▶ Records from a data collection
╔══
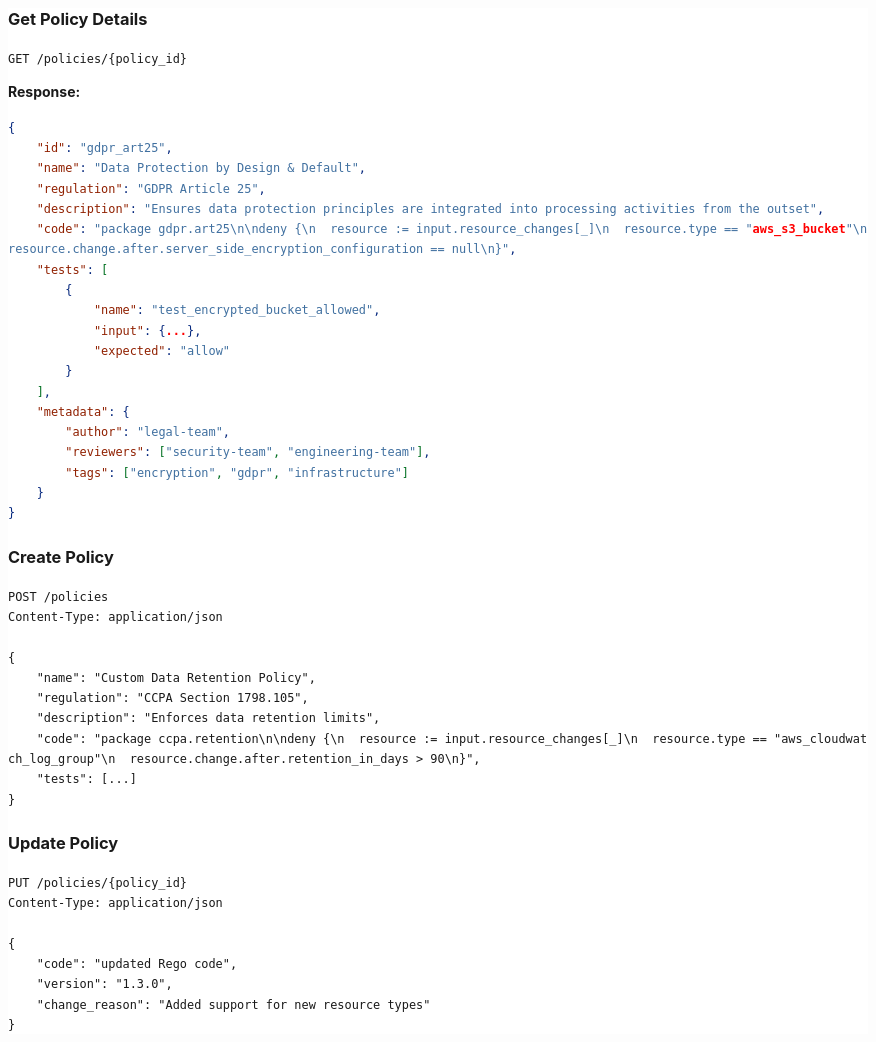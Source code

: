 ### Get Policy Details

```http
GET /policies/{policy_id}
```

**Response:**
```json
{
    "id": "gdpr_art25",
    "name": "Data Protection by Design & Default",
    "regulation": "GDPR Article 25",
    "description": "Ensures data protection principles are integrated into processing activities from the outset",
    "code": "package gdpr.art25\n\ndeny {\n  resource := input.resource_changes[_]\n  resource.type == "aws_s3_bucket"\n  resource.change.after.server_side_encryption_configuration == null\n}",
    "tests": [
        {
            "name": "test_encrypted_bucket_allowed",
            "input": {...},
            "expected": "allow"
        }
    ],
    "metadata": {
        "author": "legal-team",
        "reviewers": ["security-team", "engineering-team"],
        "tags": ["encryption", "gdpr", "infrastructure"]
    }
}
```

### Create Policy

```http
POST /policies
Content-Type: application/json

{
    "name": "Custom Data Retention Policy",
    "regulation": "CCPA Section 1798.105",
    "description": "Enforces data retention limits",
    "code": "package ccpa.retention\n\ndeny {\n  resource := input.resource_changes[_]\n  resource.type == "aws_cloudwatch_log_group"\n  resource.change.after.retention_in_days > 90\n}",
    "tests": [...]
}
```

### Update Policy

```http
PUT /policies/{policy_id}
Content-Type: application/json

{
    "code": "updated Rego code",
    "version": "1.3.0",
    "change_reason": "Added support for new resource types"
}
```
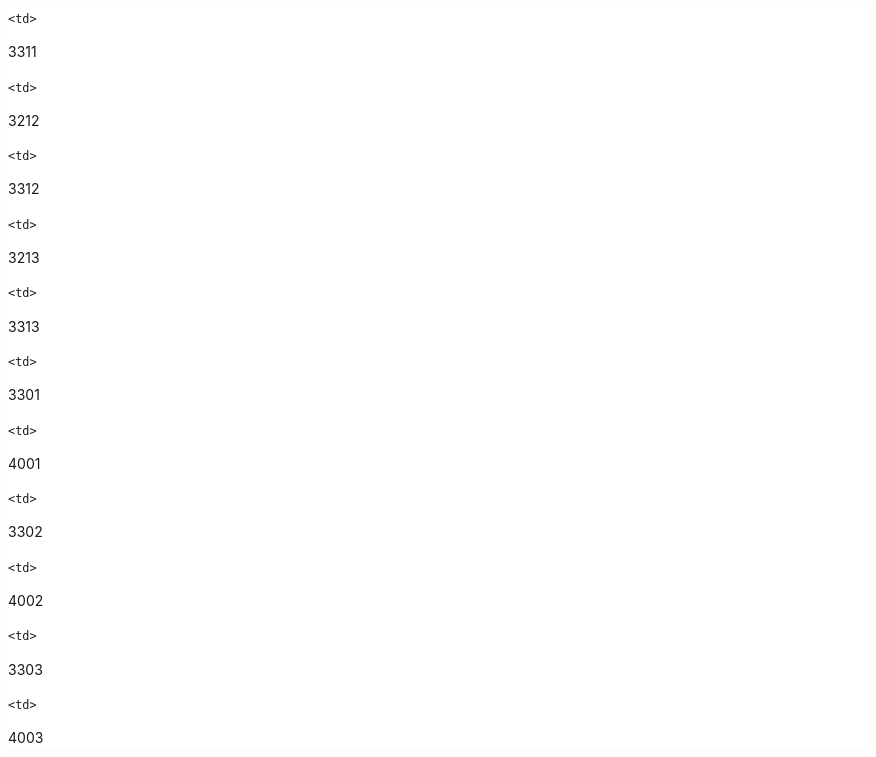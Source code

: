     <td> 

3311  </td>

  </tr>

  <tr>

    <td> 

3212  </td>

    <td> 

3312  </td>

  </tr>

  <tr>

    <td> 

3213  </td>

    <td> 

3313  </td>

  </tr>

  <tr>

    <td> 

3301  </td>

    <td> 

4001  </td>

  </tr>

  <tr>

    <td> 

3302  </td>

    <td> 

4002  </td>

  </tr>

  <tr>

    <td> 

3303  </td>

    <td> 

4003  </td>

  </tr>
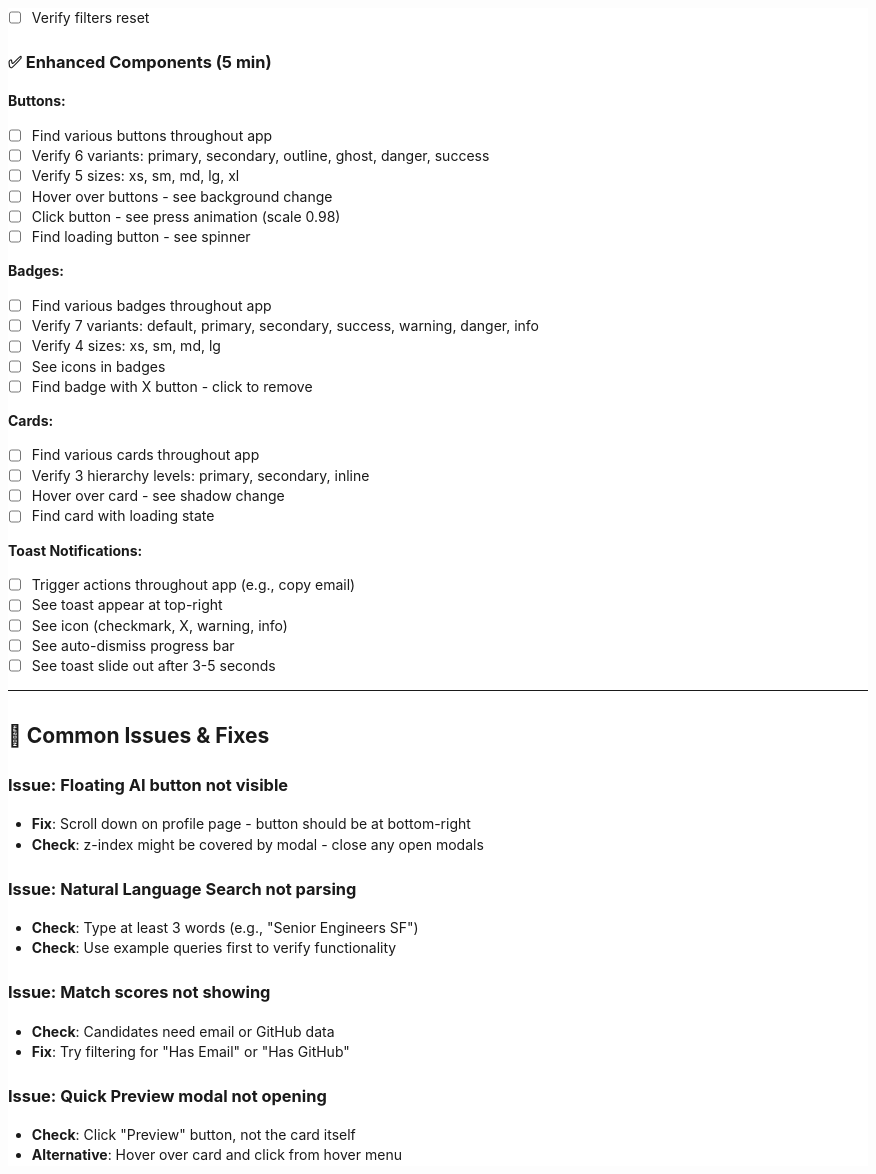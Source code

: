 - [ ] Verify filters reset

### ✅ **Enhanced Components** (5 min)

**Buttons:**
- [ ] Find various buttons throughout app
- [ ] Verify 6 variants: primary, secondary, outline, ghost, danger, success
- [ ] Verify 5 sizes: xs, sm, md, lg, xl
- [ ] Hover over buttons - see background change
- [ ] Click button - see press animation (scale 0.98)
- [ ] Find loading button - see spinner

**Badges:**
- [ ] Find various badges throughout app
- [ ] Verify 7 variants: default, primary, secondary, success, warning, danger, info
- [ ] Verify 4 sizes: xs, sm, md, lg
- [ ] See icons in badges
- [ ] Find badge with X button - click to remove

**Cards:**
- [ ] Find various cards throughout app
- [ ] Verify 3 hierarchy levels: primary, secondary, inline
- [ ] Hover over card - see shadow change
- [ ] Find card with loading state

**Toast Notifications:**
- [ ] Trigger actions throughout app (e.g., copy email)
- [ ] See toast appear at top-right
- [ ] See icon (checkmark, X, warning, info)
- [ ] See auto-dismiss progress bar
- [ ] See toast slide out after 3-5 seconds

---

## 🐛 Common Issues & Fixes

### **Issue: Floating AI button not visible**
- **Fix**: Scroll down on profile page - button should be at bottom-right
- **Check**: z-index might be covered by modal - close any open modals

### **Issue: Natural Language Search not parsing**
- **Check**: Type at least 3 words (e.g., "Senior Engineers SF")
- **Check**: Use example queries first to verify functionality

### **Issue: Match scores not showing**
- **Check**: Candidates need email or GitHub data
- **Fix**: Try filtering for "Has Email" or "Has GitHub"

### **Issue: Quick Preview modal not opening**
- **Check**: Click "Preview" button, not the card itself
- **Alternative**: Hover over card and click from hover menu
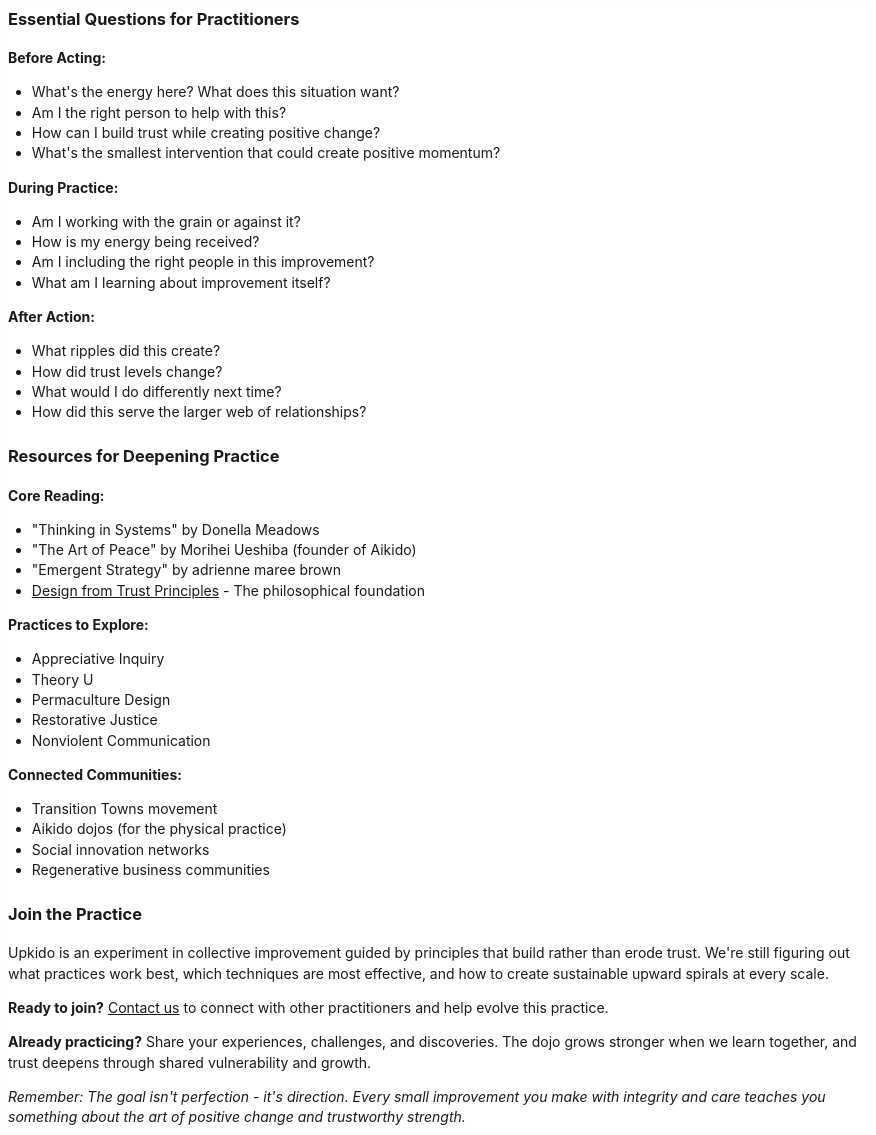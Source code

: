 ### Essential Questions for Practitioners

**Before Acting:**
- What's the energy here? What does this situation want?
- Am I the right person to help with this?
- How can I build trust while creating positive change?
- What's the smallest intervention that could create positive momentum?

**During Practice:**
- Am I working with the grain or against it?
- How is my energy being received?
- Am I including the right people in this improvement?
- What am I learning about improvement itself?

**After Action:**
- What ripples did this create?
- How did trust levels change?
- What would I do differently next time?
- How did this serve the larger web of relationships?

### Resources for Deepening Practice

**Core Reading:**
- "Thinking in Systems" by Donella Meadows
- "The Art of Peace" by Morihei Ueshiba (founder of Aikido)
- "Emergent Strategy" by adrienne maree brown
- [Design from Trust Principles](https://wiki.openglobalmind.com/projects/jerry's_nuggets/principles_of_design_from_trust) - The philosophical foundation

**Practices to Explore:**
- Appreciative Inquiry
- Theory U
- Permaculture Design
- Restorative Justice
- Nonviolent Communication

**Connected Communities:**
- Transition Towns movement
- Aikido dojos (for the physical practice)
- Social innovation networks
- Regenerative business communities

### Join the Practice

Upkido is an experiment in collective improvement guided by principles that build rather than erode trust. We're still figuring out what practices work best, which techniques are most effective, and how to create sustainable upward spirals at every scale.

**Ready to join?** [Contact us](mailto:sociate@gmail.com) to connect with other practitioners and help evolve this practice.

**Already practicing?** Share your experiences, challenges, and discoveries. The dojo grows stronger when we learn together, and trust deepens through shared vulnerability and growth.

*Remember: The goal isn't perfection - it's direction. Every small improvement you make with integrity and care teaches you something about the art of positive change and trustworthy strength.*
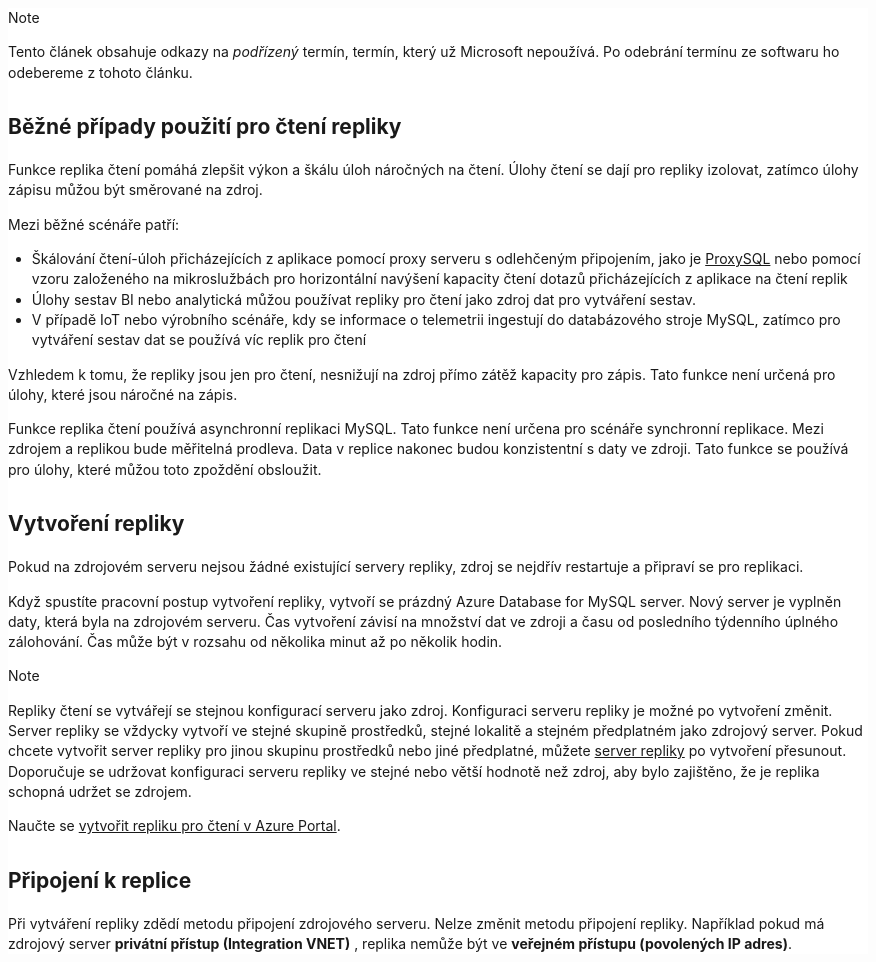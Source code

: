 > [!NOTE]
> Tento článek obsahuje odkazy na _podřízený_ termín, termín, který už Microsoft nepoužívá. Po odebrání termínu ze softwaru ho odebereme z tohoto článku.
>

## <a name="common-use-cases-for-read-replica"></a>Běžné případy použití pro čtení repliky

Funkce replika čtení pomáhá zlepšit výkon a škálu úloh náročných na čtení. Úlohy čtení se dají pro repliky izolovat, zatímco úlohy zápisu můžou být směrované na zdroj.

Mezi běžné scénáře patří:

* Škálování čtení-úloh přicházejících z aplikace pomocí proxy serveru s odlehčeným připojením, jako je [ProxySQL](https://aka.ms/ProxySQLLoadBalanceReplica) nebo pomocí vzoru založeného na mikroslužbách pro horizontální navýšení kapacity čtení dotazů přicházejících z aplikace na čtení replik
* Úlohy sestav BI nebo analytická můžou používat repliky pro čtení jako zdroj dat pro vytváření sestav.
* V případě IoT nebo výrobního scénáře, kdy se informace o telemetrii ingestují do databázového stroje MySQL, zatímco pro vytváření sestav dat se používá víc replik pro čtení

Vzhledem k tomu, že repliky jsou jen pro čtení, nesnižují na zdroj přímo zátěž kapacity pro zápis. Tato funkce není určená pro úlohy, které jsou náročné na zápis.

Funkce replika čtení používá asynchronní replikaci MySQL. Tato funkce není určena pro scénáře synchronní replikace. Mezi zdrojem a replikou bude měřitelná prodleva. Data v replice nakonec budou konzistentní s daty ve zdroji. Tato funkce se používá pro úlohy, které můžou toto zpoždění obsloužit.

## <a name="create-a-replica"></a>Vytvoření repliky

Pokud na zdrojovém serveru nejsou žádné existující servery repliky, zdroj se nejdřív restartuje a připraví se pro replikaci.

Když spustíte pracovní postup vytvoření repliky, vytvoří se prázdný Azure Database for MySQL server. Nový server je vyplněn daty, která byla na zdrojovém serveru. Čas vytvoření závisí na množství dat ve zdroji a času od posledního týdenního úplného zálohování. Čas může být v rozsahu od několika minut až po několik hodin.

> [!NOTE]
> Repliky čtení se vytvářejí se stejnou konfigurací serveru jako zdroj. Konfiguraci serveru repliky je možné po vytvoření změnit. Server repliky se vždycky vytvoří ve stejné skupině prostředků, stejné lokalitě a stejném předplatném jako zdrojový server. Pokud chcete vytvořit server repliky pro jinou skupinu prostředků nebo jiné předplatné, můžete [server repliky](../../azure-resource-manager/management/move-resource-group-and-subscription.md) po vytvoření přesunout. Doporučuje se udržovat konfiguraci serveru repliky ve stejné nebo větší hodnotě než zdroj, aby bylo zajištěno, že je replika schopná udržet se zdrojem.

Naučte se [vytvořit repliku pro čtení v Azure Portal](how-to-read-replicas-portal.md).

## <a name="connect-to-a-replica"></a>Připojení k replice

Při vytváření repliky zdědí metodu připojení zdrojového serveru. Nelze změnit metodu připojení repliky. Například pokud má zdrojový server **privátní přístup (Integration VNET)** , replika nemůže být ve **veřejném přístupu (povolených IP adres)**.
╚══
▶ What to produce
Among the lines above, which contain the word "improvement"? Copy every one.

▶ Solution
- Am I including the right people in this improvement?
- What am I learning about improvement itself?
Upkido is an experiment in collective improvement guided by principles that build rather than erode trust. We're still figuring out what practices work best, which techniques are most effective, and how to create sustainable upward spirals at every scale.
*Remember: The goal isn't perfection - it's direction. Every small improvement you make with integrity and care teaches you something about the art of positive change and trustworthy strength.*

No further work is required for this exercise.